Now we are working on the 10gen database, named Mongo. As we work on the design, we keep these issues in mind. For a database for web 2.0 applications today, we want:

  • Scalability: a database that easily partitions over any number of commodity-class machines, and grows to any scale.
  • Hardware efficiency: it is one thing to scale linearly, another to have a good “constant factor”. We want a system that, in addition to scaling well, supports a high number of requests per second per cpu core, and is fast enough that intermediate caching layers are unnecessary.
  • Multimedia capability: we want to store large objects in the DB itself, instead of writing complex code to go find the right thing in an attached file system.
  • Ease of programming and depth of functionality.

What are lower priorities for us? We are not optimizing for decision support; rather, we need an operational data store. Also, we are not targeting hardened, banking class transactions and durability – especially if those features come at a large hardware cost.

As we look at the four design goals above, we conclude the ideal technology solution is an object oriented DBMS:

  • Scalability: object databases are easier to scale than relational databases; sharding is easier. In a relational database, distributed joins are a complex problem that must be solved if one desires true plug-and-play scalability without limits.
  • Hardware efficiency: when used appropriately, object databases can be very fast.

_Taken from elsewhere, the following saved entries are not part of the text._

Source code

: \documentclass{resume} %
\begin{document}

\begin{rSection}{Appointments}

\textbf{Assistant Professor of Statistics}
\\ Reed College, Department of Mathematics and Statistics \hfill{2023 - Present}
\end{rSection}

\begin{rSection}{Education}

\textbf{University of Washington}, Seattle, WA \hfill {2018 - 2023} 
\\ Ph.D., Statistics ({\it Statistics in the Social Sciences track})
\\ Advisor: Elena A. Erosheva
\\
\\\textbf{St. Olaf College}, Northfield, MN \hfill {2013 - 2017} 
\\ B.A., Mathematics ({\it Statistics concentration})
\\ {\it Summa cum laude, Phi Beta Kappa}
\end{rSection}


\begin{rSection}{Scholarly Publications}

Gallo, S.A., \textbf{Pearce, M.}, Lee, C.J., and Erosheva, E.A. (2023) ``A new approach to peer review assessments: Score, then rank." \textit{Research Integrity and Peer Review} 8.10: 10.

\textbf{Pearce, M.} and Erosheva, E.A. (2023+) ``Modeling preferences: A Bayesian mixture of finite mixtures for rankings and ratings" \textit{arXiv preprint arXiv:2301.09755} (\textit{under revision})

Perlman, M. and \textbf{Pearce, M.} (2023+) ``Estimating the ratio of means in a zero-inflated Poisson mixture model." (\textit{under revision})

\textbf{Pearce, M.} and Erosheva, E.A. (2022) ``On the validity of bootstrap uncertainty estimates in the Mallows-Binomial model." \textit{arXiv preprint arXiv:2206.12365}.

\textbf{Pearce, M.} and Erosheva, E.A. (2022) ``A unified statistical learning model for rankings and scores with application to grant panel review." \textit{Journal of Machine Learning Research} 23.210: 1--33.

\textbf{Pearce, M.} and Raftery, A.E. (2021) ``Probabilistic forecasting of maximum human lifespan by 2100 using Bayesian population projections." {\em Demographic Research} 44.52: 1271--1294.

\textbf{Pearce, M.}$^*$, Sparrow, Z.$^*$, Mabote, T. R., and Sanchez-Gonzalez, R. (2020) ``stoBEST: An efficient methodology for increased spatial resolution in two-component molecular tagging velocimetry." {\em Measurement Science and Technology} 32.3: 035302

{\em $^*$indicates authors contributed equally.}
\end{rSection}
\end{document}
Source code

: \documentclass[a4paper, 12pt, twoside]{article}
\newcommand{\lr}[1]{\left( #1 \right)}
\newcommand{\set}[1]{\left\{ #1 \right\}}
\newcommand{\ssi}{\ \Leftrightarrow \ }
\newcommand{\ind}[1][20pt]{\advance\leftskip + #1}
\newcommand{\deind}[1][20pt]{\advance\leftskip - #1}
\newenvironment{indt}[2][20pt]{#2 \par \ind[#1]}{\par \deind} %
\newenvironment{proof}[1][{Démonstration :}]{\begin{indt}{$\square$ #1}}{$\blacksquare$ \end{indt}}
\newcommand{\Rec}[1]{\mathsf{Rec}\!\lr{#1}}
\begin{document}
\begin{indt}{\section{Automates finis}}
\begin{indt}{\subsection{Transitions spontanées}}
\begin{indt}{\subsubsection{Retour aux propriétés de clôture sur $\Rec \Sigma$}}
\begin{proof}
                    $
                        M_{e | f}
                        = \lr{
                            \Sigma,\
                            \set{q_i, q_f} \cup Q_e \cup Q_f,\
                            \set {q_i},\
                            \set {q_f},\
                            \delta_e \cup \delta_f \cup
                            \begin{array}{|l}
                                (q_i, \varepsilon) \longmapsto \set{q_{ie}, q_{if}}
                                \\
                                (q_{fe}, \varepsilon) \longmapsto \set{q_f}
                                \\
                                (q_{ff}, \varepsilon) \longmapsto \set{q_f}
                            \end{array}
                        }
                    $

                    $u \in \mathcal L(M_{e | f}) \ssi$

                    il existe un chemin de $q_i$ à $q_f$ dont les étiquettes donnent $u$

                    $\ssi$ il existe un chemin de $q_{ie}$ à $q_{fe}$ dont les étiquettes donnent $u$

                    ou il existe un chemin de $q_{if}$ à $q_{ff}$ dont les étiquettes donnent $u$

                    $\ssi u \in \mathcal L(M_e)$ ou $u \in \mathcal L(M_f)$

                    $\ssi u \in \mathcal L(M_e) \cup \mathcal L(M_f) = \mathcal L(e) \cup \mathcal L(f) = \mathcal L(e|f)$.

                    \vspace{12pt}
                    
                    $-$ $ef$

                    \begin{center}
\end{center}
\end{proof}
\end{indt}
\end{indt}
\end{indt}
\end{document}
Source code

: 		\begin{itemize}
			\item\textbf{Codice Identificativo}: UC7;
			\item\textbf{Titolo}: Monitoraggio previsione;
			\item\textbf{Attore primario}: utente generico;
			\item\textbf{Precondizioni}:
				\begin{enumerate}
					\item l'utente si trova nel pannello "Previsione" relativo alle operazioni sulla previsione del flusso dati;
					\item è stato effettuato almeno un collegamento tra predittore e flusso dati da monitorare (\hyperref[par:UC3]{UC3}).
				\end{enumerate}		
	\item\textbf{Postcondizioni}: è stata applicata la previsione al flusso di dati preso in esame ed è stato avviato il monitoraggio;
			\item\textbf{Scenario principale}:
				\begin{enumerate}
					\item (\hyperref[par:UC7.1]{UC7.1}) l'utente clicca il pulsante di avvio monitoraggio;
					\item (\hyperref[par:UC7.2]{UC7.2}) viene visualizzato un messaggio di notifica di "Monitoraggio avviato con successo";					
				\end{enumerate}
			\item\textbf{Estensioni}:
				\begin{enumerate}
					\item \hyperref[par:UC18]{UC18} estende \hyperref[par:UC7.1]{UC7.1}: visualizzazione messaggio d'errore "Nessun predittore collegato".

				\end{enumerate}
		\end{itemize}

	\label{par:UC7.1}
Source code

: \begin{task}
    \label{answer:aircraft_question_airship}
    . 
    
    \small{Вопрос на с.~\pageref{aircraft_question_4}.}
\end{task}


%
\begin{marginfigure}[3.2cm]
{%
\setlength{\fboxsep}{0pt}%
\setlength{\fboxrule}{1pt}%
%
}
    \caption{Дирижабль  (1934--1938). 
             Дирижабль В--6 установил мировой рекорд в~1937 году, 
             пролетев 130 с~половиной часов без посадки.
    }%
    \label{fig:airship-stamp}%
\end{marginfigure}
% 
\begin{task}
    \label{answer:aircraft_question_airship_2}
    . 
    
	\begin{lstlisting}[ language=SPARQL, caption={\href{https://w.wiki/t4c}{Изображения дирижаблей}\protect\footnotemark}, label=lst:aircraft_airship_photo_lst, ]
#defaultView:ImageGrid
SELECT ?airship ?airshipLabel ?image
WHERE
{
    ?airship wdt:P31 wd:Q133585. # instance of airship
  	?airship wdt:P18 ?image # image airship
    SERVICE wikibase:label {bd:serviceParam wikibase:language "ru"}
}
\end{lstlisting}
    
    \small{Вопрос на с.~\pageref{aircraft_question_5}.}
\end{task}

All the data for a complex object can be clustered at the same disk location. The data representation on disk can be very close to the program’s in-memory representation, making reads that are file system cache hits fast.
  • Multimedia: an object DB can do well storing large, opaque blobs of information.
  • Ease of programming: object databases are easy to use when developing software in an object oriented programming language. To maintain portability, existing object persistence interfaces can be mapped to the database.

Our approach with Mongo is in some ways similar, and in some ways different, from that of Amazon SimpleDB and Google BigTable. It is similar in that all three are non-relational. It is different in that Mongo is a true object database, rather than a key/value data store.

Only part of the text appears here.